Пристроившись у окна, я разделила порошок сульфидина пополам.

— Эрхардт Петрович для вас раздобыл сульфидин. Уж он-то обязательно поможет!

Но тут я обратила внимание, что порошок какого-то странного цвета, чуть серовато-голубой. Я никогда не имела дело с сульфидином, но знала понаслышке, что это порошок белого цвета.

Невольно на меня сомнение нашло… Я сгребла порошок и поспешила к старшей сестре отделения.

— Маргарита Эмилиевна! Эрхардт Петрович велел мне дать этот порошок сульфидина поровну Есину и Марьясову, но…

— Что за «но»?

— Он какой-то… голубоватый.

— Его вам дал Эрхардт Петрович?

— Да, но…

— И он велел дать его Есину и Марьясову?

— Да, поровну. Но…

— Какие могут быть «но», когда ваш начальник велел вам сделать то или иное? Вам пора знать, что распоряжения начальника выполняют, а не обсуждают. Идите и делайте, что вам сказано!

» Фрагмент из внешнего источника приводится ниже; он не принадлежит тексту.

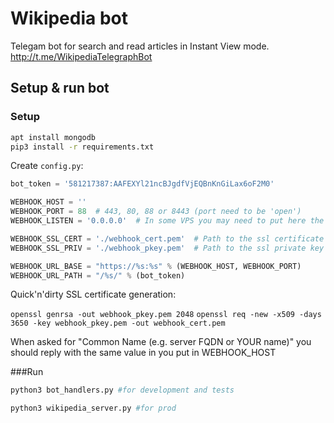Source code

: # Wikipedia bot
Telegam bot for search and read articles in Instant View mode.
http://t.me/WikipediaTelegraphBot

## Setup & run bot 

### Setup
```bash
apt install mongodb
pip3 install -r requirements.txt
```
Create `config.py`:
```python
bot_token = '581217387:AAFEXYl21ncBJgdfVjEQBnKnGiLax6oF2M0'

WEBHOOK_HOST = ''
WEBHOOK_PORT = 88  # 443, 80, 88 or 8443 (port need to be 'open')
WEBHOOK_LISTEN = '0.0.0.0'  # In some VPS you may need to put here the IP addr

WEBHOOK_SSL_CERT = './webhook_cert.pem'  # Path to the ssl certificate
WEBHOOK_SSL_PRIV = './webhook_pkey.pem'  # Path to the ssl private key

WEBHOOK_URL_BASE = "https://%s:%s" % (WEBHOOK_HOST, WEBHOOK_PORT)
WEBHOOK_URL_PATH = "/%s/" % (bot_token)
```

Quick'n'dirty SSL certificate generation:

`openssl genrsa -out webhook_pkey.pem 2048`
`openssl req -new -x509 -days 3650 -key webhook_pkey.pem -out webhook_cert.pem`

When asked for "Common Name (e.g. server FQDN or YOUR name)" you should reply
with the same value in you put in WEBHOOK_HOST

###Run
```bash
python3 bot_handlers.py #for development and tests
```

```bash
python3 wikipedia_server.py #for prod
```
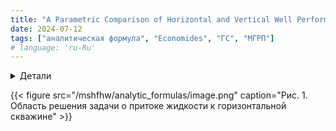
 ```yaml
---
title: "A Parametric Comparison of Horizontal and Vertical Well Performance"
date: 2024-07-12
tags: ["аналитическая формула", "Economides", "ГС", "МГРП"]
# language: 'ru-Ru'
---
```



<details>
<summary>Детали</summary>
<dl>
    <dt>Авторы:</dt>
    <dd>Hemanta Mukherjee, Michael J. Economides,</dd>
    <dt>Название:</dt>
    <dd>A Parametric Comparison of Horizontal and Vertical Well Performance</dd>
    <dt>год:</dt>
    <dd>1991</dd>
    <dt>doi:</dt>
    <dd><a href ="https://doi.org/10.2118/18303-PA">Cсылка</a></dd>
</dl>
</details>

{{< figure src="/mshfhw/analytic_formulas/image.png" caption="Рис. 1. Область решения задачи о притоке жидкости к горизонтальной скважине" >}}
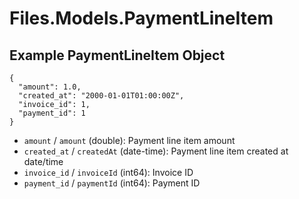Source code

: # Files.Models.PaymentLineItem

## Example PaymentLineItem Object

```
{
  "amount": 1.0,
  "created_at": "2000-01-01T01:00:00Z",
  "invoice_id": 1,
  "payment_id": 1
}
```

* `amount` / `amount`  (double): Payment line item amount
* `created_at` / `createdAt`  (date-time): Payment line item created at date/time
* `invoice_id` / `invoiceId`  (int64): Invoice ID
* `payment_id` / `paymentId`  (int64): Payment ID

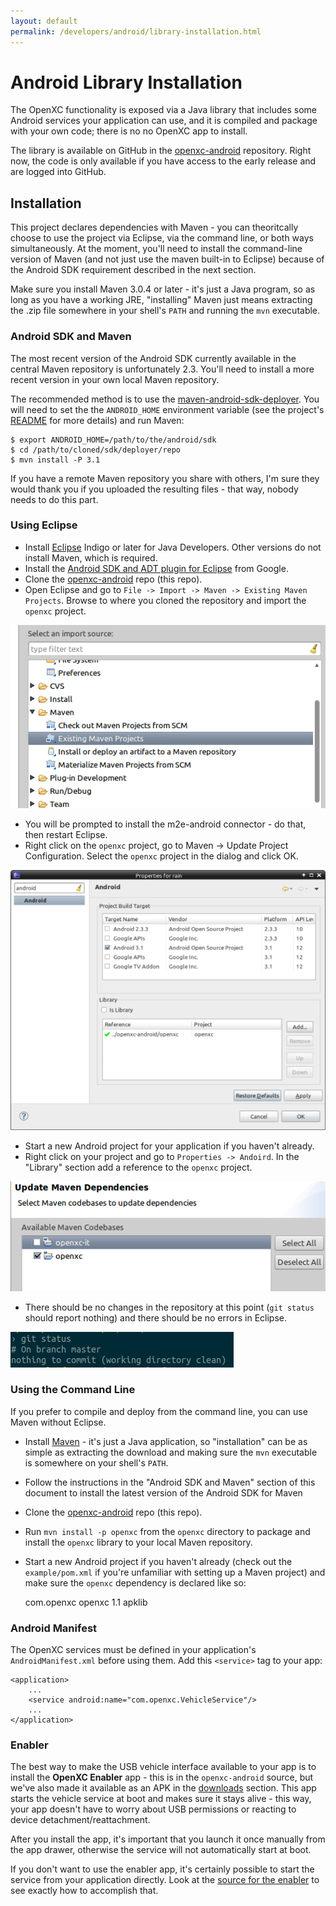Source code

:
 ```yaml
---
layout: default
permalink: /developers/android/library-installation.html
---
```


Android Library Installation
=============

The OpenXC functionality is exposed via a Java library that includes some
Android services your application can use, and it is compiled and package with
your own code; there is no no OpenXC app to install.

The library is available on GitHub in the [openxc-android][] repository. Right
now, the code is only available if you have access to the early release and are
logged into GitHub.

[openxc-android]: https://github.com/openxc/openxc-android

## Installation

This project declares dependencies with Maven - you can theoritcally choose to use the
project via Eclipse, via the command line, or both ways simultaneously. At the
moment, you'll need to install the command-line version of Maven (and not just
use the maven built-in to Eclipse) because of the Android SDK requirement
described in the next section.

Make sure you install Maven 3.0.4 or later - it's just a Java program, so as
long as you have a working JRE, "installing" Maven just means extracting the
.zip file somewhere in your shell's `PATH` and running the `mvn` executable.

### Android SDK and Maven

The most recent version of the Android SDK currently available in the central
Maven repository is unfortunately 2.3. You'll need to install a more recent
version in your own local Maven repository.

The recommended method is to use the
[maven-android-sdk-deployer](https://github.com/mosabua/maven-android-sdk-deployer).
You will need to set the the `ANDROID_HOME` environment variable (see the
project's
[README](https://github.com/mosabua/maven-android-sdk-deployer/blob/master/README.markdown)
for more details) and run Maven:


    $ export ANDROID_HOME=/path/to/the/android/sdk
    $ cd /path/to/cloned/sdk/deployer/repo
    $ mvn install -P 3.1

If you have a remote Maven repository you share with others, I'm sure they would
thank you if you uploaded the resulting files - that way, nobody needs to do
this part.

### Using Eclipse

* Install [Eclipse](http://www.eclipse.org/downloads/) Indigo or later for Java
  Developers. Other versions do not install Maven, which is required.
* Install the [Android SDK and ADT plugin for Eclipse](http://developer.android.com/sdk/installing.html)
  from Google.
* Clone the [openxc-android][] repo (this repo).
* Open Eclipse and go to `File -> Import -> Maven -> Existing Maven Projects`.
  Browse to where you cloned the repository and import the `openxc` project.

![Importing a Maven Project in Eclipse](/images/screenshots/eclipse-import-maven.png)

* You will be prompted to install the m2e-android connector - do that, then
  restart Eclipse.
* Right click on the `openxc` project, go to Maven -> Update Project
  Configuration. Select the `openxc` project in the dialog and click OK.

![Changing the Project Dependencies](/images/screenshots/eclipse-project-dependency.png)

* Start a new Android project for your application if you haven't already.
* Right click on your project and go to `Properties -> Andoird`.
    In the "Library" section add a reference to the `openxc` project.

![Updating the Maven project config](/images/screenshots/eclipse-update-maven.png)

* There should be no changes in the repository at this point (`git status`
  should report nothing) and there should be no errors in Eclipse.

![Clean working directory](/images/screenshots/git-status.png)

### Using the Command Line

If you prefer to compile and deploy from the command line, you can use Maven
without Eclipse.

* Install [Maven](http://maven.apache.org/) - it's just a Java application, so
  "installation" can be as simple as extracting the download and making sure the
  `mvn` executable is somewhere on your shell's `PATH`.
* Follow the instructions in the "Android SDK and Maven" section of this
  document to install the latest version of the Android SDK for Maven
* Clone the [openxc-android][] repo (this repo).
* Run `mvn install -p openxc` from the `openxc` directory to package and install
  the `openxc` library to your local Maven repository.
* Start a new Android project if you haven't already (check out the
  `example/pom.xml` if you're unfamiliar with setting up a Maven project) and
  make sure the `openxc` dependency is declared like so:

    <dependencies>
        <dependency>
            <groupId>com.openxc</groupId>
            <artifactId>openxc</artifactId>
            <version>1.1</version>
            <type>apklib</type>
        </dependency>
    </dependencies>

[openxc-android]: https://github.com/openxc/openxc-android

### Android Manifest

The OpenXC services must be defined in your application's `AndroidManifest.xml`
before using them. Add this `<service>` tag to your app:

    <application>
        ...
        <service android:name="com.openxc.VehicleService"/>
        ...
    </application>

### Enabler

The best way to make the USB vehicle interface available to your app is to
install the **OpenXC Enabler** app - this is in the `openxc-android` source, but
we've also made it available as an APK in the [downloads][] section. This app
starts the vehicle service at boot and makes sure it stays alive - this way,
your app doesn't have to worry about USB permissions or reacting to device
detachment/reattachment.

After you install the app, it's important that you launch it once manually from
the app drawer, otherwise the service will not automatically start at boot.

If you don't want to use the enabler app, it's certainly possible to start the
service from your application directly. Look at the [source for the
enabler][enabler] to see exactly how to accomplish that.

[downloads]: https://github.com/openxc/openxc-android/downloads
[enabler]: https://github.com/openxc/openxc-android/tree/master/enabler
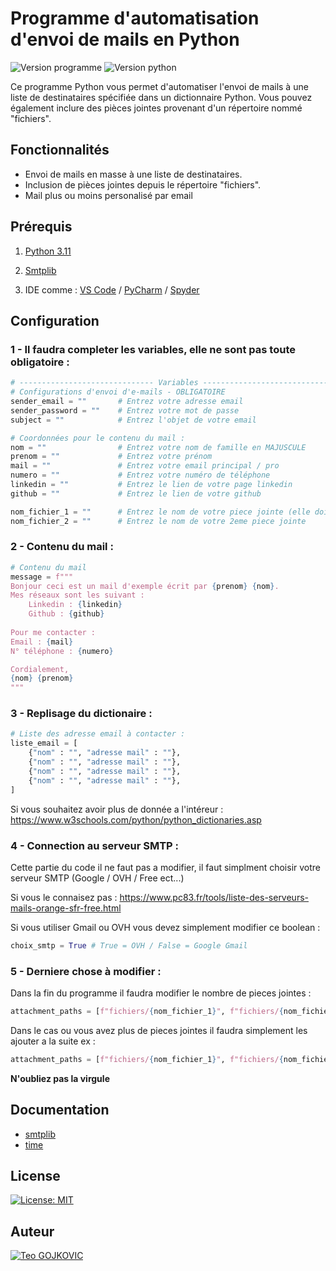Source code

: # Programme d'automatisation d'envoi de mails en Python

![Version programme](https://img.shields.io/badge/Version-v1.0-blue.svg)
![Version python](https://img.shields.io/badge/Python-3.11-blue.svg)

Ce programme Python vous permet d'automatiser l'envoi de mails à une liste de destinataires spécifiée dans un dictionnaire Python. Vous pouvez également inclure des pièces jointes provenant d'un répertoire nommé "fichiers".

## Fonctionnalités

- Envoi de mails en masse à une liste de destinataires.
- Inclusion de pièces jointes depuis le répertoire "fichiers".
- Mail plus ou moins personalisé par email

## Prérequis

1. [Python 3.11](https://www.python.org/downloads/release/python-3110/)

2. [Smtplib](https://pypi.org/project/secure-smtplib/)

3. IDE comme : [VS Code](https://code.visualstudio.com) / [PyCharm](https://www.jetbrains.com/fr-fr/pycharm/) / [Spyder](https://www.spyder-ide.org)

## Configuration

### 1 - Il faudra completer les variables, elle ne sont pas toute obligatoire : 

```py
# ------------------------------ Variables ------------------------------ 
# Configurations d'envoi d'e-mails - OBLIGATOIRE
sender_email = ""       # Entrez votre adresse email
sender_password = ""    # Entrez votre mot de passe
subject = ""            # Entrez l'objet de votre email

# Coordonnées pour le contenu du mail : 
nom = ""                # Entrez votre nom de famille en MAJUSCULE
prenom = ""             # Entrez votre prénom
mail = ""               # Entrez votre email principal / pro
numero = ""             # Entrez votre numéro de téléphone
linkedin = ""           # Entrez le lien de votre page linkedin
github = ""             # Entrez le lien de votre github

nom_fichier_1 = ""      # Entrez le nom de votre piece jointe (elle doit se trouver dans le dossier : /fichiers)
nom_fichier_2 = ""      # Entrez le nom de votre 2eme piece jointe
```

### 2 - Contenu du mail : 

```py
# Contenu du mail
message = f""" 
Bonjour ceci est un mail d'exemple écrit par {prenom} {nom}.
Mes réseaux sont les suivant : 
    Linkedin : {linkedin}
    Github : {github}
    
Pour me contacter : 
Email : {mail}
N° téléphone : {numero}

Cordialement,
{nom} {prenom}
"""
```

### 3 - Replisage du dictionaire : 
```py
# Liste des adresse email à contacter : 
liste_email = [
    {"nom" : "", "adresse mail" : ""},
    {"nom" : "", "adresse mail" : ""},
    {"nom" : "", "adresse mail" : ""},
    {"nom" : "", "adresse mail" : ""},
]
```

Si vous souhaitez avoir plus de donnée a l'intéreur : https://www.w3schools.com/python/python_dictionaries.asp

### 4 - Connection au serveur SMTP : 
Cette partie du code il ne faut pas a modifier, il faut simplment choisir votre serveur SMTP (Google / OVH / Free ect...) 

Si vous le connaisez pas : https://www.pc83.fr/tools/liste-des-serveurs-mails-orange-sfr-free.html

Si vous utiliser Gmail ou OVH vous devez simplement modifier ce boolean : 

```py
choix_smtp = True # True = OVH / False = Google Gmail
```

### 5 - Derniere chose à modifier : 
Dans la fin du programme il faudra modifier le nombre de pieces jointes : 

```py
attachment_paths = [f"fichiers/{nom_fichier_1}", f"fichiers/{nom_fichier_2}"]
```

Dans le cas ou vous avez plus de pieces jointes il faudra simplement les ajouter a la suite ex :

```py
attachment_paths = [f"fichiers/{nom_fichier_1}", f"fichiers/{nom_fichier_2}", f"fichiers{nom_fichier_3}"]
```

**N'oubliez pas la virgule**

## Documentation

- [smtplib](https://docs.python.org/3/library/smtplib.html)
- [time](https://docs.python.org/3/library/time.html)


## License

[![License: MIT](https://img.shields.io/badge/License-MIT-yellow.svg)](https://opensource.org/licenses/MIT)

## Auteur

[![Teo GOJKOVIC](https://img.shields.io/badge/Teo_GOJKOVIC-222e45?style=for-the-badge&logo=github&logoColor=white)](https://github.com/Teo-Gojkovic)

Я вернулась в палату, разделила порошок и дала вначале Есину.

— Фу! Какая гадость! Ох и дрянь же, горечь-то какая, бр-р-р-р! Весь рот так и жжет! — замотал головой Есин, торопясь поскорее запить гадкий порошок.

— Подумаешь, интеллигенция! — засмеялся Марьясов. — Вот учись, как надо пить лекарства!

Одним духом он проглотил порошок и сам скривился как среда на пятницу.

— А и правда дрянь невообразимая, — сморщился он.

Мне стало не по себе… Выйдя за дверь, я лизнула бумажку, к которой пристали пылинки лекарства. Горько-жгучий вкус этих пылинок вновь вызвал тревогу. Сердце у меня упало… Как быть?!

Скорее в операционную! Юн уже пришел на работу (ночью его вызвали только на обработку). Он собирался кипятить инструмент.

— Юн! Что за порошок ты нам дал ночью?

— Сульфидин…

Это он сказал как-то неуверенно…

— Нет, Юн, не сульфидин… Скажи, Юн, скажи правду! Я дала выпить этот порошок… Пока не поздно — скажи! Может быть, это был хлорамин?

Юн опустил голову и будто через силу выдавил:

— Это была… сулема…

Сулема! Беспощадный яд, от которого нет спасенья! Раз всосавшись, он делает свое дело исподволь, не спеша. Он поражает, и притом необратимо, почки.

Я выскочила — будто вихрем меня подхватило. Минуты не прошло, как я, вооружившись ведром воды, чайником, желудочным зондом и воронкой, мчалась к тем, кого напоила сулемой. Пробегая мимо Маргариты Эмилиевны, второпях бросила:

— Это была сулема… Иду промывать желудок… Скажите кому надо…

После я узнала, какой поднялся переполох! Маргарита в первую очередь поставила в известность дежурного врача. На беду это оказался доктор Никишин. Хороший человек, но ужасно заполошный: он сразу стал звонить по телефону кому нужно и не нужно, что в больнице, дескать, отравили сулемой двоих больных. А пока сыр-бор разгорался, я, не теряя ни времени, ни головы, пропустила через желудки моих бедных жертв ведра по два воды…

Все хорошо, что хорошо кончается. Конец у этой пренеприятнейшей истории оказался, вопреки здравому смыслу, самый удачный. Эти тяжелобольные очутились в центре внимания: свыше им разрешили давать особое питание и все медикаменты, какие только можно было получить!

После этого случая у Есина прекратились кровотечения, и он быстро стал поправляться. Даже Марьясов, его товарищ по несчастью, пошел на поправку.

— Гадкое лекарство! И промывание желудка — ой и неприятная штука! Однако все же помогло, — рассуждали бедолаги и оставались далеки от мысли, что за необычный метод лечения был к ним применен.

Больше всех пострадал кореец Юн: его перевели в Филиал.